Он указал на сыр, и официант отрезал ему кусочек — зрелый, сочный и нежно-маслянистый.
—
Пайн выбрал канталь и маленький шарик
— А вы? — спросил он. — Вам здесь, похоже, нравится, и вы знаете язык. Разве не славно было бы работать в своей маленькой студии в Париже? Или даже в Ницце? Вам ведь не надо каждый день являться в офис.
— Я последнее время подумывал об этом, — признался Андре, любуясь портом. — Но вся хорошая работа сосредоточена именно в Нью-Йорке. По крайней мере, так было еще две недели назад. Он вкратце поведал Сайресу о холодном душе, полученном от Камиллы и «DQ».
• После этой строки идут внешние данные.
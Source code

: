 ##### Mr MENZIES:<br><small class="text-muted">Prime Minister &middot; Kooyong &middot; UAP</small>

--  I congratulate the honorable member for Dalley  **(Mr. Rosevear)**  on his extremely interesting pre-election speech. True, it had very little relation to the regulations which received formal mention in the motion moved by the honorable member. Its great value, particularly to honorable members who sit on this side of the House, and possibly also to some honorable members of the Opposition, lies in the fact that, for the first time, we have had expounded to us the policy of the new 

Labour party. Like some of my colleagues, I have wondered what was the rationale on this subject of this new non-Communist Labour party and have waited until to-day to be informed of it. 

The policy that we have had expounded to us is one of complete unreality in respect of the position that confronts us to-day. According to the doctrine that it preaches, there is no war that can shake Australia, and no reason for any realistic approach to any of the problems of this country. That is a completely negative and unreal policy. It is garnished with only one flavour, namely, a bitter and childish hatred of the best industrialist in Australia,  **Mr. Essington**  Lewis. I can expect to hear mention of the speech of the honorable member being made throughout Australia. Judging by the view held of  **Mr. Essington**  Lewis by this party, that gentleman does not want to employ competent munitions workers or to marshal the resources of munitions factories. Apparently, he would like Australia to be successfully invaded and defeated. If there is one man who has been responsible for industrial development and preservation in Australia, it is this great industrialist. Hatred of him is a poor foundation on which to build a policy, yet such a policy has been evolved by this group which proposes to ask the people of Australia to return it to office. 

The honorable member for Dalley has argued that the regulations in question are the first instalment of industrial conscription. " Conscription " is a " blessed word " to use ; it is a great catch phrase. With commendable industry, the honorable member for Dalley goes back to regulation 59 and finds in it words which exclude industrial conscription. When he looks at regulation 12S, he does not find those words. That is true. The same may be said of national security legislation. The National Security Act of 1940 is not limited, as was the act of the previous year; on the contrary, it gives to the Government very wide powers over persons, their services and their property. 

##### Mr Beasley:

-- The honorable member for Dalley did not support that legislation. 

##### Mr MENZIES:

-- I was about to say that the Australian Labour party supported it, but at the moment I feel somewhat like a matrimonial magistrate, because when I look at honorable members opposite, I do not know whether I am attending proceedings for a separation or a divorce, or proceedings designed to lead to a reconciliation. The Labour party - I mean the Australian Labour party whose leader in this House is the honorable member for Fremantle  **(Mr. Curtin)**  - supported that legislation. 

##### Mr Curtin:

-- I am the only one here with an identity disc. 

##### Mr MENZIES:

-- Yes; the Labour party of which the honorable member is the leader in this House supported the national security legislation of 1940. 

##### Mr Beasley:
— Как только я вернулся с Багам, она перестала отвечать на мои звонки, — заключил он.
Сайрес нахмурился над своим камамбером:
— Это интересно. А она случайно не знакома с Денуайе?
— Ну, вообще-то знакома. В прошлом году мы ведь были у него вместе. Но с тех пор она ни разу не упоминала его имени.
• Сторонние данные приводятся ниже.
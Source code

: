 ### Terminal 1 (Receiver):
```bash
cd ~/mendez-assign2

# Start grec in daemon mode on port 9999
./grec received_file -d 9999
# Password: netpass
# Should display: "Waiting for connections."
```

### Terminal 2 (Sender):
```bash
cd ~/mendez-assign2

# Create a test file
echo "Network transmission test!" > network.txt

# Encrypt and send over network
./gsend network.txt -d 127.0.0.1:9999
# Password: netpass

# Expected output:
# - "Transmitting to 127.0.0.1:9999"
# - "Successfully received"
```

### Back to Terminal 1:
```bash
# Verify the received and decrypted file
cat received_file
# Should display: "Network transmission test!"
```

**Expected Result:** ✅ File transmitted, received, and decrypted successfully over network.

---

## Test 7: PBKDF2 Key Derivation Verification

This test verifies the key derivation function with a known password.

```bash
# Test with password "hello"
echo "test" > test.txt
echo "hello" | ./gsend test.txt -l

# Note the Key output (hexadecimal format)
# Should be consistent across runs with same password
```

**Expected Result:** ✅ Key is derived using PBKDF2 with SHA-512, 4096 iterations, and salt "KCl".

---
— А вам не кажется странным, что это случилось практически одновременно? Сначала вы видите что-то, чего вам не полагалось видеть, а потом… — Сайрес выразительно провел пальцем у себя по горлу.
— Не знаю. Скорее всего это просто совпадение.
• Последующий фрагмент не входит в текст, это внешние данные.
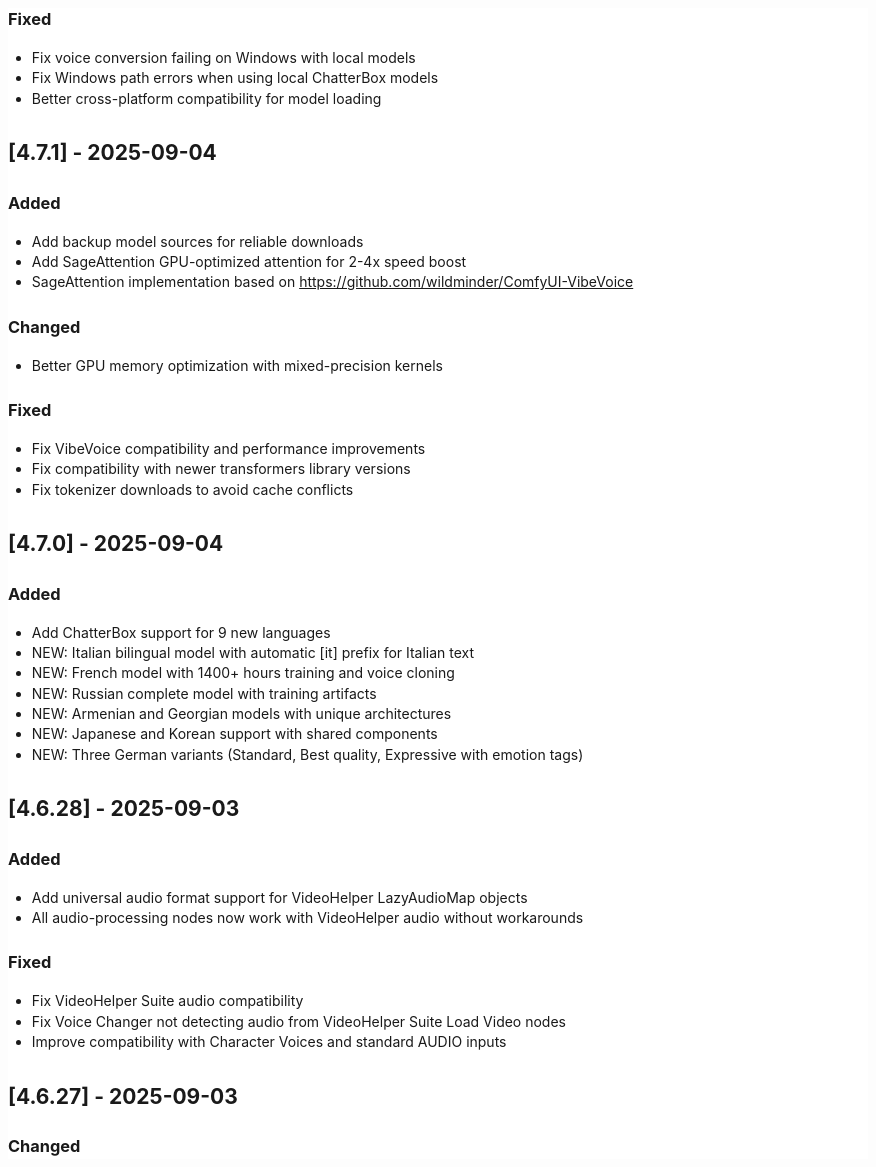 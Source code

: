 ### Fixed

- Fix voice conversion failing on Windows with local models
- Fix Windows path errors when using local ChatterBox models
- Better cross-platform compatibility for model loading
## [4.7.1] - 2025-09-04

### Added

- Add backup model sources for reliable downloads
- Add SageAttention GPU-optimized attention for 2-4x speed boost
- SageAttention implementation based on https://github.com/wildminder/ComfyUI-VibeVoice

### Changed

- Better GPU memory optimization with mixed-precision kernels

### Fixed

- Fix VibeVoice compatibility and performance improvements
- Fix compatibility with newer transformers library versions
- Fix tokenizer downloads to avoid cache conflicts
## [4.7.0] - 2025-09-04

### Added

- Add ChatterBox support for 9 new languages
- NEW: Italian bilingual model with automatic [it] prefix for Italian text
- NEW: French model with 1400+ hours training and voice cloning
- NEW: Russian complete model with training artifacts
- NEW: Armenian and Georgian models with unique architectures
- NEW: Japanese and Korean support with shared components
- NEW: Three German variants (Standard, Best quality, Expressive with emotion tags)
## [4.6.28] - 2025-09-03

### Added

- Add universal audio format support for VideoHelper LazyAudioMap objects
- All audio-processing nodes now work with VideoHelper audio without workarounds

### Fixed

- Fix VideoHelper Suite audio compatibility
- Fix Voice Changer not detecting audio from VideoHelper Suite Load Video nodes
- Improve compatibility with Character Voices and standard AUDIO inputs
## [4.6.27] - 2025-09-03

### Changed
— Чем старше я становлюсь, тем меньше верю в совпадения, — задумчиво произнес Пайн.
В Купер-Кей Бернар Денуайе делал свои ежедневные пятьдесят кругов кролем и сильно нервничал. Звонок Клода разбудил его в шесть утра и совершенно выбил из колеи. Сначала он думал — вернее, надеялся, — что это жена решила сделать ему сюрприз, отремонтировав гостиную. Но выяснилось, что Катрин ничего об этом не знает и никогда в жизни не слышала имя Пейсли.
Он добрался до края бассейна, развернулся, на мгновение погрузившись с головой, и поплыл в обратную сторону. По дну, под слоем холодной воды, плыла его темная тень. Если план Хольца не сработает, у него будут серьезные неприятности. Все было так хорошо придумано. Его Сезанн потихоньку меняется на очень хорошую копию, оригинал выгодно продается, а деньги надежно прячутся в швейцарском банке. Никаких налогов на наследство и достаточно наличных, чтобы покрыть эти непредвиденные потери из-за неприятностей с банком Лионский кредит. И вот пожалуйста! С какой стати молодой фотограф так заинтересовался этой историей, и кто такой, черт возьми, этот Пейсли? Он закончил дистанцию, накинул махровый халат и пошел к себе в кабинет звонить.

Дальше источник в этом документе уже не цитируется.